If real customers bought product A and then bought product B six months later, the synthetic customers will follow this pattern. If there was a spike in traffic from MA in November, the synthetic data set will mimic that. With synthetic data, the retailer can create data that reflects the actual visits they expect, taking into account visitor locations, traffic spikes, and sophisticated purchase histories. By testing this data, they get a more exact picture of what to expect and can prepare their app accordingly.
Current software applications are increasingly animated, adjusting their results based on the data they see in real time. Their logic is updated frequently, and up-to-date versions are deployed quickly, sometimes multiple times a day. Before each deployment, developers must test that it works well and correctly. Those who utilize synthetic data, rather than just imitation data, are more confident that their customers will have a great experience and make more sales.

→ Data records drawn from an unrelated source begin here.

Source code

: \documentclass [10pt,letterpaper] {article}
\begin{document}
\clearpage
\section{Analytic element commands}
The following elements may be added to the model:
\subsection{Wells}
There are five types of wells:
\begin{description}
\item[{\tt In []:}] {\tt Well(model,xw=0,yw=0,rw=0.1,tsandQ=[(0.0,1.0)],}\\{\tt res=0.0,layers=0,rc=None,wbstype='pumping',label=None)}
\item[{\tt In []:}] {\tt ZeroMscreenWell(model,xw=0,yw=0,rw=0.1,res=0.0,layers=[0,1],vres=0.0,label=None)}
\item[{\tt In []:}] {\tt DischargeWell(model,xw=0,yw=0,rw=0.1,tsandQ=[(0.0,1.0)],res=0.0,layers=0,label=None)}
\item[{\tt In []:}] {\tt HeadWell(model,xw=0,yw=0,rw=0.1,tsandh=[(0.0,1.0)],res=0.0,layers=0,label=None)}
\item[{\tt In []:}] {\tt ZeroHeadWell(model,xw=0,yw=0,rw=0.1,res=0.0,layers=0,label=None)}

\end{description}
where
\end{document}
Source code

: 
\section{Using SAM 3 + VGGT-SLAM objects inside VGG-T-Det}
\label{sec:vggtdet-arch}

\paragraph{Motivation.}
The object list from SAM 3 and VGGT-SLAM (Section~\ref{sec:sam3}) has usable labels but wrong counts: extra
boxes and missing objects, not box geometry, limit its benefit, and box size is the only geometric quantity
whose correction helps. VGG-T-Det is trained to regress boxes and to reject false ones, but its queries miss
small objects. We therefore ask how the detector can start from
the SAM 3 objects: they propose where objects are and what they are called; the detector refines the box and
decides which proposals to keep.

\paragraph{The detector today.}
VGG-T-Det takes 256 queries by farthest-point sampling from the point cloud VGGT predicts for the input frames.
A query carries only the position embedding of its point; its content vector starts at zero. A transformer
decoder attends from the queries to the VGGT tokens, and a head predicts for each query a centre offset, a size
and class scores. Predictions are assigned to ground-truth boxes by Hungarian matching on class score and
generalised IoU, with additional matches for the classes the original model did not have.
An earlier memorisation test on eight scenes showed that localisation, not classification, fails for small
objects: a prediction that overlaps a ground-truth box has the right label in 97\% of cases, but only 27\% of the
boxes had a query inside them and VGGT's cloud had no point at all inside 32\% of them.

Synthetic data eliminates the analyst bottleneck
Businesses store expansive amounts of data about how their customers utilize their products and services, hoping it will provide insights that will assist boost profits. To obtain these insights, they may hire consulting firms or independent data scientists or even hold public data science competitions. However, their desire to reach as many people as possible often clashes with the proprietary nature of the data, as well as with customer privacy concerns. Imitation data, again, won’t assist in this scenario because it lacks the realistic properties of production data: internal correlations and other statistical properties that lead to valuable insights.
For a dataset to replace real data, it must provide the same analytical insights as the real data. Returning to the example above, if the real data shows that snow boots are the most popular purchase for MA customers, the analyst using synthetic data must reach the same conclusion. Can synthetic data really be that good?
The first one is from 2017, when my group hired independent data scientists to develop predictive models in a crowdsourced experiment. We wanted to find out:
To test this, one group of data scientists was given the original, real data, and the other three were given synthetic versions. Each group used their data to solve a predictive modeling problem, ultimately running 15 tests on 5 data sets. Ultimately, when their solutions were compared, those generated by the group using the real data and those generated by the groups using the synthetic data showed no significant difference in performance in 11 of the 15 tests (70 percent of the time).
Since then, synthetic data has become a staple of data science competitions and is beginning to transform data sharing and analysis for businesses. Kaggle, a popular data science competition website, now regularly publishes synthetic datasetsincluding some of the enterprises. Wells Fargo Releases Synthetic Data Set for a competition in which data scientists were tasked with predicting suspected elder abuse fraud. Spar Nord Bank has released a set of anti-money laundering data for data scientists to find patterns that indicate money laundering.
Application
Synthetic data is a useful application of AI technology that is already delivering real, material value to customers. Synthetic data is more than just imitation data; it supports data-driven business systems throughout their lifecycle, especially when continuous access to production data is impractical or unwise.
If your projects are hampered by high-priced and sophisticated production data access processes or confined by the inherent limitations of imitation data, synthetic data is worth exploring. You can start using synthetic data today by downloading one of the free options available.
Synthetic data is a valuable up-to-date technique that more and more organizations are adding to their data-driven workloads. Ask your data teams where you can utilize synthetic data and free yourself from the imposters and noise.